[extropy-chat] Sustainability philosopy as a justification forexistence

John john.heritage at v21.me.uk
Tue Sep 5 06:21:32 UTC 2006


>It is simply a transfer of natural selection into the virtual realm.

Indeed. The only slight difference being that some form of intellignece is being allowed to judge, or even prejudge, when an entity or pathway has become none desirable. People don't like that, probably because they're so used to other humans trying to screw them over if possible for their resources.

By leaving it to chance in the natural method of selection, it seems fairer to the majority I suspect. 

You could question, is it also fair that you're born predisposed to dying of cancer?

And I think the majority would also answer no, that we should wipe out these predispositions and you would then die based solely on your interactions with the world, not on a predisposition.

The religious might argue against that, until they get cancer.

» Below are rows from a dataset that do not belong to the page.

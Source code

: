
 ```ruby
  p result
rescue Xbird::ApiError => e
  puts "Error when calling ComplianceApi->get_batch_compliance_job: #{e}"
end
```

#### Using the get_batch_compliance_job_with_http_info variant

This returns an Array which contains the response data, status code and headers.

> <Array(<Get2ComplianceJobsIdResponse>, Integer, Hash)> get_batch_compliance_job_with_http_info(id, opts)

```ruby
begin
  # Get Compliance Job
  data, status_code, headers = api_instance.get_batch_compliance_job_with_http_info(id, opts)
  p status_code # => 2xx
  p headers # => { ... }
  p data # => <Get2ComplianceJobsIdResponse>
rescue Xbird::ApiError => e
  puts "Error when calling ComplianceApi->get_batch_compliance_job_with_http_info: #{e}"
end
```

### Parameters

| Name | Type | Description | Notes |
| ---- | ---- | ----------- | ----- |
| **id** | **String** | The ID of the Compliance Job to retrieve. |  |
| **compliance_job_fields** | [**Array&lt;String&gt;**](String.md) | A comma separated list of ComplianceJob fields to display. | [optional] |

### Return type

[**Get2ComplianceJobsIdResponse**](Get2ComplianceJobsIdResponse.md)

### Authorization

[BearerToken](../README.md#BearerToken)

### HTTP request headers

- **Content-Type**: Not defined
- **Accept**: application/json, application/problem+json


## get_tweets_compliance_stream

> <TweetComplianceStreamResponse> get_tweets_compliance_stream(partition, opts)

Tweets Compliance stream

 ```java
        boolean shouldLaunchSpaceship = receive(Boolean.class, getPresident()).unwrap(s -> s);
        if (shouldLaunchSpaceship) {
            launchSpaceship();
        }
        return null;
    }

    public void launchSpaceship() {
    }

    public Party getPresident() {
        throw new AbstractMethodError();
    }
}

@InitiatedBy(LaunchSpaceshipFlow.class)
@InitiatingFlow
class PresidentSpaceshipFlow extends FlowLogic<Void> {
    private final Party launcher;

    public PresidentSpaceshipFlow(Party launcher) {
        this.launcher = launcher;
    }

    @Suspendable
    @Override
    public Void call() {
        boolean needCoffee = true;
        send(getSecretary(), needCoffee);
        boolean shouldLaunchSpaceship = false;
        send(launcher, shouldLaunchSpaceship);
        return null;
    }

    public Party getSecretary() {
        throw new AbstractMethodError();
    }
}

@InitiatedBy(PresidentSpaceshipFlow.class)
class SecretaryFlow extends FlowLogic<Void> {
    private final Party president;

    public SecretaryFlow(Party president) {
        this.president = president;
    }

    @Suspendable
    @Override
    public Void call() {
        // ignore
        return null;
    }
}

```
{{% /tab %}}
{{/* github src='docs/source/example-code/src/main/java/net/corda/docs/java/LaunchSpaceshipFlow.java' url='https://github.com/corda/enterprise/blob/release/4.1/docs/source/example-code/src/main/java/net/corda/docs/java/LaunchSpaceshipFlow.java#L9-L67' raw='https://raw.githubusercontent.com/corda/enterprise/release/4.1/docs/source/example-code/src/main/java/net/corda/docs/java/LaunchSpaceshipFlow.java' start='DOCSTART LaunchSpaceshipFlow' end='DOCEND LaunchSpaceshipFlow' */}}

Unfortunately, the universe is not homogenous, so what about those people born in environment more threatening to them? They're also predisposed to an early death regardless of their genetics.

How about randomness in general predisposing people to random deaths through no fault of their own? The utter chaos people like to think exists, doesn't. Everything you interact with on a macro scale today is probably (since I can't rule out god) happening because of something that's happened to it in the past. Gas molecules bouncing against your skin because they've spent the last few billion years bouncing against others, causing vector changes that have brought them to Earth and up close to your body. Maybe your boss will be angry with you today and so depress you, making you more likely to die earlier. Random? No.

So, keeping all this predisposition in mind, the idea of an intelligence evaluating entities for resources doesn't quite seem so terrible after all. At least an intelligence is able to evaluate the randomness as well and make and effort to balance things out. Natural selection doesn't care one bit, you're predisposed, you die. It's like that great arguement "A drugs company killed people 10 people developing this drug, so there's been no gain". Leave it to natural selection and you'll have a few million times that number of deaths before some problems are solved, potentially billions or trillions more for other problems.

Neither do we know for sure that the intelligence doing the selecting (humans) are entirely free entities themselves. A great deal of what we do is predetermined before we even think of doing it (see the boss example above - you being depressed has been partially set in motion by your boss before they even came into work).

>This is particularly true if the net result is to give the "gift of extended life" 
>to a bunch of people whose lives can be considered quite unextropic [4].  
>Years ago I used to think that lifespan extension was a great idea.  People 
>would have more time, they would learn more, they would be more generous, etc.  
>But if reality is that the "Type A" personalities are going to grab all of the marbles 
>and leave most of the rest of humanity with little or nothing then I have no interest 
>in that reality.  

I also agree.

As I've already said, I'm going to do electronics with nanotech soon. I can already anticipate that, without doubt, I will come up against the idea of developing something that will in some way be exploited by someone else for malevolent manipulation and exploitation of others. That's a hard one to justify for me because I'm not a flag waver. Although, I am open to the ontological question, why does killing someone for their wallet always have to be wrong?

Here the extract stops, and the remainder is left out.